The company is combing through a list of all of its sites around the world to see which might lend themselves to more renewable and energy efficiency projects, he said.
The Southwest is ideal for concentrating photovoltaics because of the region's higher level of direct solar radiation, said Ryne Raffaelle, director of the National Center for Photovoltaics at NREL.
Unlike traditional flat solar panels, this technology uses lenses that act like magnifying glasses to collect and focus the sun's rays onto layers of solar cells.
"The tremendous improvement that we have seen in the solar conversion efficiencies for the solar cells used in the systems is quite simply remarkable," Raffaelle said. "They are now 25 percent more efficient than they were just a decade ago."
Chevron has installed 173 solar trackers at the Questa site that are capable of generating enough electricity to power about 300 New Mexico homes. The electricity is being sold to a local electric cooperative.
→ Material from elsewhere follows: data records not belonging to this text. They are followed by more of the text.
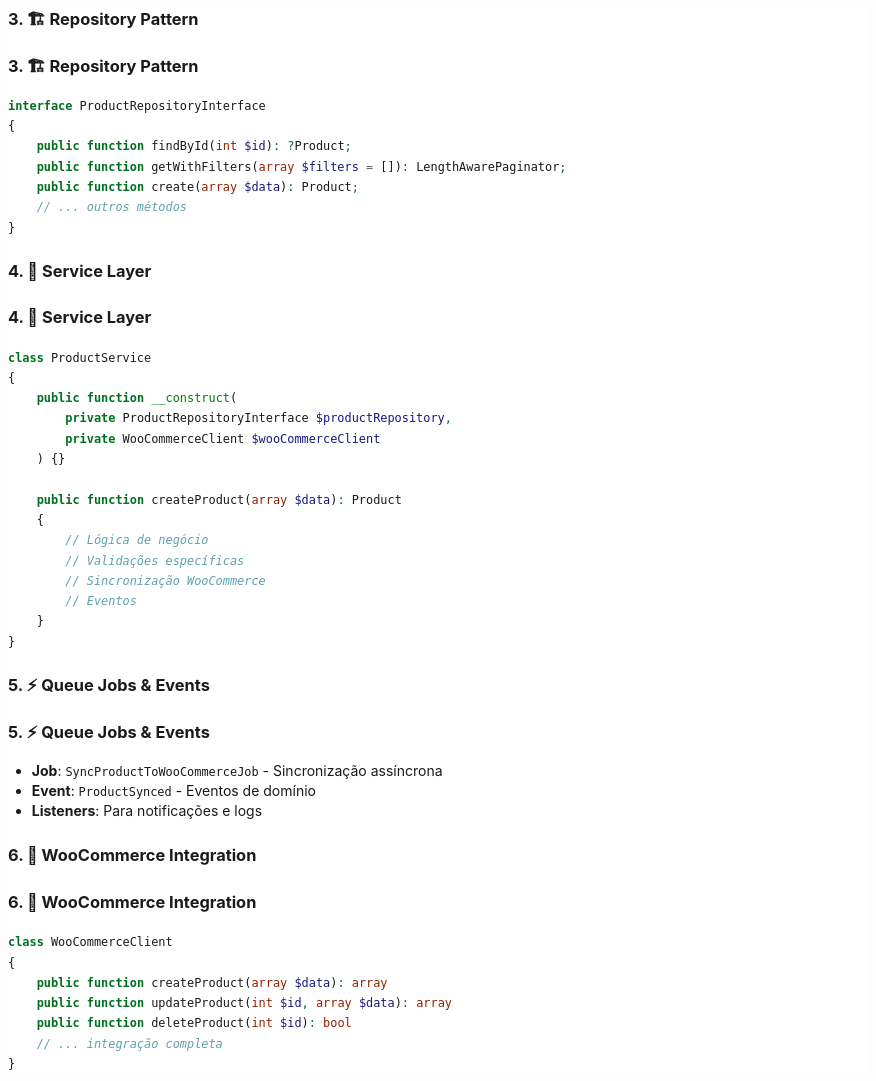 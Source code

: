 ### 3. 🏗️ Repository Pattern
### 3. 🏗️ Repository Pattern
```php
interface ProductRepositoryInterface
{
    public function findById(int $id): ?Product;
    public function getWithFilters(array $filters = []): LengthAwarePaginator;
    public function create(array $data): Product;
    // ... outros métodos
}
```

### 4. 🔧 Service Layer
### 4. 🔧 Service Layer
```php
class ProductService
{
    public function __construct(
        private ProductRepositoryInterface $productRepository,
        private WooCommerceClient $wooCommerceClient
    ) {}
    
    public function createProduct(array $data): Product
    {
        // Lógica de negócio
        // Validações específicas
        // Sincronização WooCommerce
        // Eventos
    }
}
```

### 5. ⚡ Queue Jobs & Events
### 5. ⚡ Queue Jobs & Events
- **Job**: `SyncProductToWooCommerceJob` - Sincronização assíncrona
- **Event**: `ProductSynced` - Eventos de domínio
- **Listeners**: Para notificações e logs

### 6. 🔗 WooCommerce Integration
### 6. 🔗 WooCommerce Integration
```php
class WooCommerceClient
{
    public function createProduct(array $data): array
    public function updateProduct(int $id, array $data): array
    public function deleteProduct(int $id): bool
    // ... integração completa
}
```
The trackers, spanning 18 feet by 21 feet, are operated by a control room filled with computer servers.
"They are active all day. As the sun moves, they move," King said, speaking over the whirring sound of the servers.
Chevron will be monitoring the reliability of the solar panels as well as their performance over the next five years.
Jerry Lomax, Chevron Technology Ventures' vice president of emerging energy, said federal and state efforts aimed at converting brownfields to renewable energy developments makes sense because infrastructure is often already in place and permitting can be expedited.
Lomax and King said building a solar array at the tailings site fits with the company's overall strategy of investing in renewable energy technologies that can help it operate with more energy and cost efficiency.
"We expect in the future, as concentrating photovoltaics get up to scale and as the efficiency of the trackers and panels improve, it has the potential to be a big part of the energy mix without subsidies," Lomax said.